> _Goal of the exercise_
Each line of the listing where "image" appears should be reported.

> _Data_

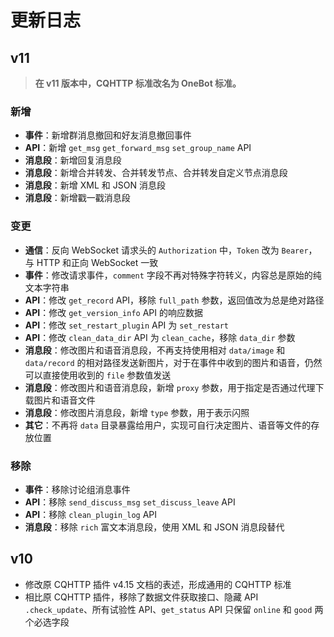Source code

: # 更新日志

## v11

> **在 v11 版本中，CQHTTP 标准改名为 OneBot 标准。**

### 新增

- **事件**：新增群消息撤回和好友消息撤回事件
- **API**：新增 `get_msg` `get_forward_msg` `set_group_name` API
- **消息段**：新增回复消息段
- **消息段**：新增合并转发、合并转发节点、合并转发自定义节点消息段
- **消息段**：新增 XML 和 JSON 消息段
- **消息段**：新增戳一戳消息段

### 变更

- **通信**：反向 WebSocket 请求头的 `Authorization` 中，`Token` 改为 `Bearer`，与 HTTP 和正向 WebSocket 一致
- **事件**：修改请求事件，`comment` 字段不再对特殊字符转义，内容总是原始的纯文本字符串
- **API**：修改 `get_record` API，移除 `full_path` 参数，返回值改为总是绝对路径
- **API**：修改 `get_version_info` API 的响应数据
- **API**：修改 `set_restart_plugin` API 为 `set_restart`
- **API**：修改 `clean_data_dir` API 为 `clean_cache`，移除 `data_dir` 参数
- **消息段**：修改图片和语音消息段，不再支持使用相对 `data/image` 和 `data/record` 的相对路径发送新图片，对于在事件中收到的图片和语音，仍然可以直接使用收到的 `file` 参数值发送
- **消息段**：修改图片和语音消息段，新增 `proxy` 参数，用于指定是否通过代理下载图片和语音文件
- **消息段**：修改图片消息段，新增 `type` 参数，用于表示闪照
- **其它**：不再将 `data` 目录暴露给用户，实现可自行决定图片、语音等文件的存放位置

### 移除

- **事件**：移除讨论组消息事件
- **API**：移除 `send_discuss_msg` `set_discuss_leave` API
- **API**：移除 `clean_plugin_log` API
- **消息段**：移除 `rich` 富文本消息段，使用 XML 和 JSON 消息段替代

## v10

- 修改原 CQHTTP 插件 v4.15 文档的表述，形成通用的 CQHTTP 标准
- 相比原 CQHTTP 插件，移除了数据文件获取接口、隐藏 API `.check_update`、所有试验性 API、`get_status` API 只保留 `online` 和 `good` 两个必选字段
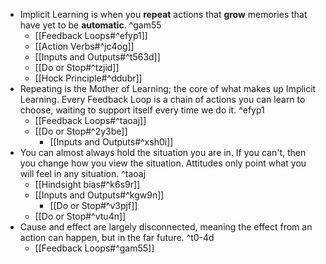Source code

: - Implicit Learning is when you **repeat** actions that **grow** memories that have yet to be **automatic**. ^gam55
	- [[Feedback Loops#^efyp1]]
	- [[Action Verbs#^jc4og]]
	- [[Inputs and Outputs#^t563d]]
	- [[Do or Stop#^tzjid]]
	- [[Hock Principle#^ddubr]]
- Repeating is the Mother of Learning; the core of what makes up Implicit Learning.
    Every Feedback Loop is a chain of actions you can learn to choose, waiting to support itself every time we do it. ^efyp1
	- [[Feedback Loops#^taoaj]]
	- [[Do or Stop#^2y3be]]
    	- [[Inputs and Outputs#^xsh0i]]
- You can almost always hold the situation you are in. If you can't, then you change how you view the situation. Attitudes only point what you will feel in any situation. ^taoaj
    - [[Hindsight bias#^k6s9r]]
    - [[Inputs and Outputs#^kgw9n]]
        - [[Do or Stop#^v3pjf]]
    - [[Do or Stop#^vtu4n]]
- Cause and effect are largely disconnected, meaning the effect from an action can happen, but in the far future. ^t0-4d
    - [[Feedback Loops#^gam55]]

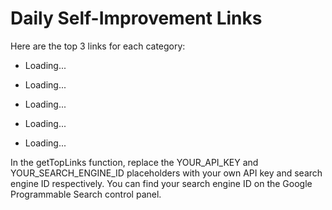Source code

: <!DOCTYPE html>
<html>
<head>
	<title>Daily Self-Improvement Links</title>
<script>
		// Define the search queries for each category
 const searchQueries = {
 "self-searching": "self-searching techniques",
 "self-knowing": "self-knowing practices",
 "self-enquiry": "self-enquiry exercises",
 "self-awareness": "self-awareness strategies",
 "self-aware-ai": "self-aware AI tools"
  };
		
// Retrieve the top links for a given search query
  async function getTopLinks(query) {
  const apiKey = 'AIzaSyAtmn5xLJsokT0i1XvuREPIaAx2JtG8coQ';
  const cx = 'b667ff28003398517';
  const numResults = 10;
  const url = `https://www.googleapis.com/customsearch/v1?key=${apiKey}&cx=${cx}&q=${query}&num=${numResults}&fields=items(link,title)`
  try {
  const response = await fetch(url);
  const data = await response.json();
  return data.items;
  } catch (error) {
  console.error(error);
  }
  }
		
// Update the HTML with the top links for each category
  async function updateLinks() {
  for (const category in searchQueries) {
 const categoryLinks = await getTopLinks(searchQueries[category]);
 const top3Links = categoryLinks.slice(0, 3);
 const categoryList = document.getElementById(`${category}-list`);
 for (const link of top3Links) {
 const linkItem = document.createElement("li");
 const linkAnchor = document.createElement("a");
 linkAnchor.href = link.link;
 linkAnchor.textContent = link.title;
 linkItem.appendChild(linkAnchor);
 categoryList.appendChild(linkItem);
		}
		}
		}
		
// Update the links on page load and every 24 hours
  window.onload = updateLinks;
  setInterval(updateLinks, 24 * 60 * 60 * 1000);
</script>
</head>
<body>
	<h1>Daily Self-Improvement Links</h1>
	<p>Here are the top 3 links for each category:</p>
	<ul id="self-searching-list">
		<li>Loading...</li>
	</ul>
	<ul id="self-knowing-list">
		<li>Loading...</li>
	</ul>
	<ul id="self-enquiry-list">
		<li>Loading...</li>
	</ul>
	<ul id="self-awareness-list">
		<li>Loading...</li>
	</ul>
	<ul id="self-aware-ai-list">
		<li>Loading...</li>
	</ul>
</body>
</html>
In the getTopLinks function, replace the YOUR_API_KEY and YOUR_SEARCH_ENGINE_ID placeholders with your own API key and search engine ID respectively. You can find your search engine ID on the Google Programmable Search control panel.





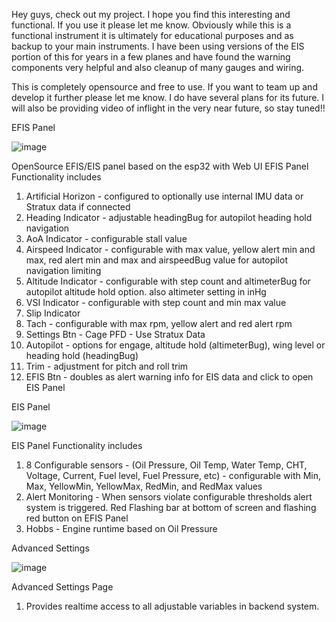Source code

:   Hey guys, check out my project. I hope you find this interesting and functional. If you use it please let me know. Obviously while this is a functional instrument it is ultimately for educational purposes and as backup to your main instruments. I have been using versions of the EIS portion of this for years in a few planes and have found the warning components very helpful and also cleanup of many gauges and wiring. 

  This is completely opensource and free to use. If you want to team up and develop it further please let me know. I do have several plans for its future. I will also be providing video of inflight in the very near future, so stay tuned!! 

EFIS Panel

![image](https://github.com/user-attachments/assets/29588057-1ae5-4e3e-bbde-44c65f2379d1)


OpenSource EFIS/EIS panel based on the esp32 with Web UI
EFIS Panel Functionality includes
1. Artificial Horizon - configured to optionally use internal IMU data or Stratux data if connected
2. Heading Indicator - adjustable headingBug for autopilot heading hold navigation
3. AoA Indicator - configurable stall value
4. Airspeed Indicator - configurable with max value, yellow alert min and max, red alert min and max and airspeedBug value for autopilot navigation limiting
5. Altitude Indicator - configurable with step count and altimeterBug for autopilot altitude hold option. also altimeter setting in inHg
6. VSI Indicator - configurable with step count and min max value
7. Slip Indicator
8. Tach - configurable with max rpm, yellow alert and red alert rpm
9. Settings Btn - Cage PFD - Use Stratux Data
10. Autopilot - options for engage, altitude hold (altimeterBug), wing level or heading hold (headingBug)
11. Trim - adjustment for pitch and roll trim
12. EFIS Btn - doubles as alert warning info for EIS data and click to open EIS Panel


EIS Panel

![image](https://github.com/user-attachments/assets/49c24916-a923-46a1-b287-f5374f1ae233)

EIS Panel Functionality includes
1. 8 Configurable sensors - (Oil Pressure, Oil Temp, Water Temp, CHT, Voltage, Current, Fuel level, Fuel Pressure, etc) - configurable with Min, Max, YellowMin, YellowMax, RedMin, and RedMax values
2. Alert Monitoring - When sensors violate configurable thresholds alert system is triggered. Red Flashing bar at bottom of screen and flashing red button on EFIS Panel
3. Hobbs - Engine runtime based on Oil Pressure


Advanced Settings

![image](https://github.com/user-attachments/assets/7a87254c-51dc-438e-9c88-614465ce62b6)

Advanced Settings Page
1. Provides realtime access to all adjustable variables in backend system.


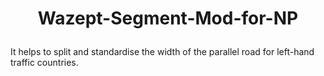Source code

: # <p align="center">Wazept-Segment-Mod-for-NP</p>

It helps to split and standardise the width of the parallel road for left-hand traffic countries.
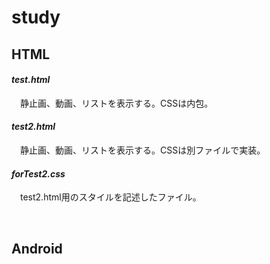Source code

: # study

## HTML

#### *test.html*
　静止画、動画、リストを表示する。CSSは内包。
 
#### *test2.html*
　静止画、動画、リストを表示する。CSSは別ファイルで実装。
 
#### *forTest2.css*
　test2.html用のスタイルを記述したファイル。
 
 <br>
 
 ## Android
 
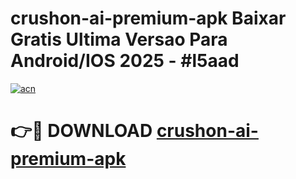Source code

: # crushon-ai-premium-apk Baixar Gratis Ultima Versao Para Android/IOS 2025 - #l5aad

[![acn](https://github.com/user-attachments/assets/0f9c940e-d8b0-45ae-aac7-cd30a18b3e1c)](https://app.mediaupload.pro/?title=crushon-ai-premium-apk&ref=14F)

# 👉🔴 DOWNLOAD [crushon-ai-premium-apk](https://app.mediaupload.pro/?title=crushon-ai-premium-apk&ref=14F)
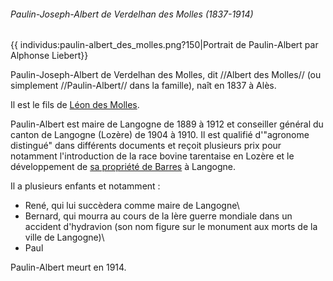###### Paulin-Joseph-Albert de Verdelhan des Molles (1837-1914)

{{ individus:paulin-albert\_des\_molles.png?150\|Portrait de
Paulin-Albert par Alphonse Liebert}}

Paulin-Joseph-Albert de Verdelhan des Molles, dit //Albert des Molles//
(ou simplement //Paulin-Albert// dans la famille), naît en 1837 à Alès.

Il est le fils de [Léon des
Molles](Charles-Léon_Verdelhan_des_Molles_(1805-1868)).

Paulin-Albert est maire de Langogne de 1889 à 1912 et conseiller général
du canton de Langogne (Lozère) de 1904 à 1910. Il est qualifié
d\'\"agronome distingué\" dans différents documents et reçoit plusieurs
prix pour notamment l\'introduction de la race bovine tarentaise en
Lozère et le développement de [sa propriété de
Barres](Liste_des_propriétés_notables#Château_de_Barres) à
Langogne.

Il a plusieurs enfants et notamment :

 * René, qui lui succèdera comme maire de Langogne\
 * Bernard, qui mourra au cours de la Ière guerre mondiale dans un accident d'hydravion (son nom figure sur le monument aux morts de la ville de Langogne)\
 * Paul

Paulin-Albert meurt en 1914.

> _Answer to this task_
- **消息段**：修改图片和语音消息段，不再支持使用相对 `data/image` 和 `data/record` 的相对路径发送新图片，对于在事件中收到的图片和语音，仍然可以直接使用收到的 `file` 参数值发送
![image](https://github.com/user-attachments/assets/29588057-1ae5-4e3e-bbde-44c65f2379d1)
![image](https://github.com/user-attachments/assets/49c24916-a923-46a1-b287-f5374f1ae233)
![image](https://github.com/user-attachments/assets/7a87254c-51dc-438e-9c88-614465ce62b6)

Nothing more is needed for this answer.